Наступает конец четверга, а с ним и конец инспекторства Мальсеня, продолжавшегося около пятидесяти часов. Но за эти пятьдесят часов он, к несчастью, завел дело довольно далеко. Местр-де-Камп и Королевский полк еще колеблются в нерешимости, но солдаты Шатовье, как мы видим, потеряли всякое самообладание. Ночью адъютант Лафайета, находящийся здесь для подобных случаев, посылает во все стороны экстренных гонцов, чтобы призвать национальных гвардейцев. Сон деревни нарушается топотом копыт, громкими стуками в двери; всюду конституционалистам-патриотам приходится облачаться в военные доспехи и отправляться в Нанси.

И вот наш Геркулес-инспектор сидит весь четверг среди объятых страхом муниципальных советников, в центре шумного смятения; сидит весь четверг, пятницу и до полудня субботы. Полк Шатовье, несмотря на нотариальный протест, не желает двинуться ни на шаг. Около четырех тысяч национальных гвардейцев приходят поодиночке или отрядами, не зная о том, чего от них ожидают; еще менее известно, чего можно ждать от них самих. Все полно неизвестности, возбуждения и подозрений: ходят слухи, что Буйе, начавший подвигаться к сельским стоянкам, дальше на восток, просто роялистский заговорщик, что Шатовье и патриоты проданы Австрии и что Мальсень, вероятно, какой-нибудь австрийский агент.
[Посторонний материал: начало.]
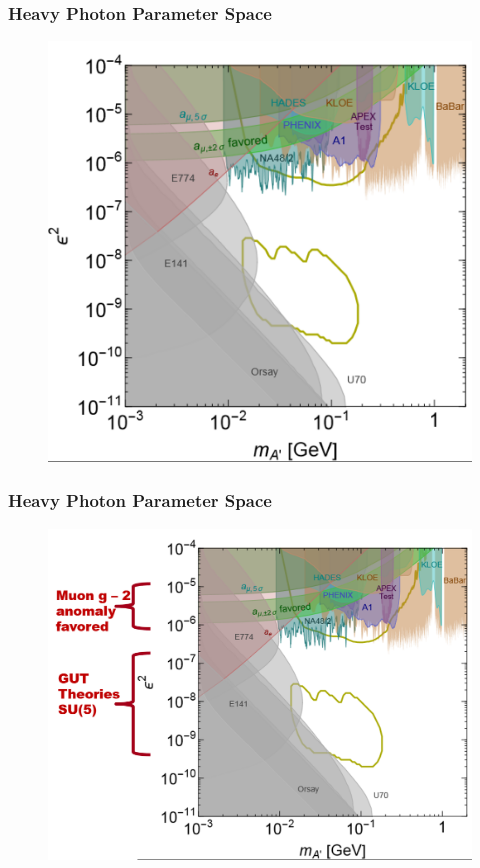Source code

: \documentclass{beamer}
\begin{document}
\begin{frame}
\frametitle{Heavy Photon Parameter Space}
\begin{figure}
\includegraphics[width=0.65\linewidth]{figs/reach1.png}
\end{figure}

\end{frame}


\begin{frame}
\frametitle{Heavy Photon Parameter Space}
\begin{figure}
\includegraphics[width=0.80\linewidth]{figs/reach2.png}
\end{figure}

\end{frame}

\end{document}
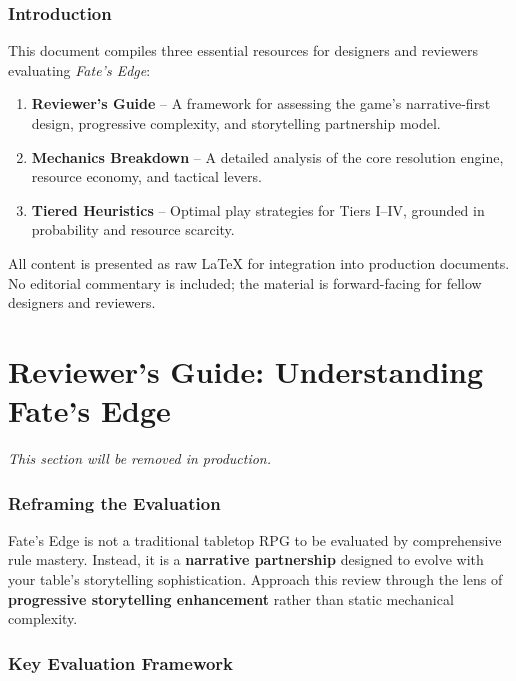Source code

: \documentclass[11pt]{article}
\begin{document}



\tableofcontents
\newpage

\section*{Introduction}
This document compiles three essential resources for designers and reviewers evaluating \textit{Fate's Edge}:
\begin{enumerate}
    \item \textbf{Reviewer's Guide} -- A framework for assessing the game's narrative-first design, progressive complexity, and storytelling partnership model.
    \item \textbf{Mechanics Breakdown} -- A detailed analysis of the core resolution engine, resource economy, and tactical levers.
    \item \textbf{Tiered Heuristics} -- Optimal play strategies for Tiers I--IV, grounded in probability and resource scarcity.
\end{enumerate}

All content is presented as raw LaTeX for integration into production documents. No editorial commentary is included; the material is forward-facing for fellow designers and reviewers.

\newpage

\part{Reviewer's Guide: Understanding Fate's Edge}

\textit{This section will be removed in production.}


\section{Reframing the Evaluation}

Fate's Edge is not a traditional tabletop RPG to be evaluated by comprehensive rule mastery. Instead, it is a \textbf{narrative partnership} designed to evolve with your table's storytelling sophistication. Approach this review through the lens of \textbf{progressive storytelling enhancement} rather than static mechanical complexity.

\section{Key Evaluation Framework}
\end{document}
Настроение полков Местр-де-Камп и Королевского становится все более и более тревожным; полк Шатовье и не думает уходить; солдаты его в страстном возбуждении "провозят по улицам развевающиеся на двух телегах красные флаги", а на следующее утро отвечают своим офицерам: "Уплатите нам жалованье, и мы пойдем с вами хоть на край света!"

При таких обстоятельствах Мальсеню около полудня в субботу приходит в голову, что недурно было бы осмотреть городские стены, - он садится на лошадь и едет в сопровождении трех всадников. У городских ворот он приказывает двоим из них дожидаться его возвращения, а с третьим, надежным человеком, скачет в Люневиль, где стоит один карабинерский, еще не. взбунтовавшийся полк. Оба оставшихся кавалериста вскоре начинают беспокоиться, догадываются, в чем дело, и поднимают тревогу. Около сотни солдат из полка Местр-де-Камп с величайшей поспешностью, словно они уже проданы Австрии, седлают лошадей и скачут, сбившись в кучу, в погоню за своим инспектором. И они, и он несутся карьером с шумом и звоном по долине реки Мерты в направлении Люневиля и полуденного солнца, к изумлению страны и почти к своему собственному.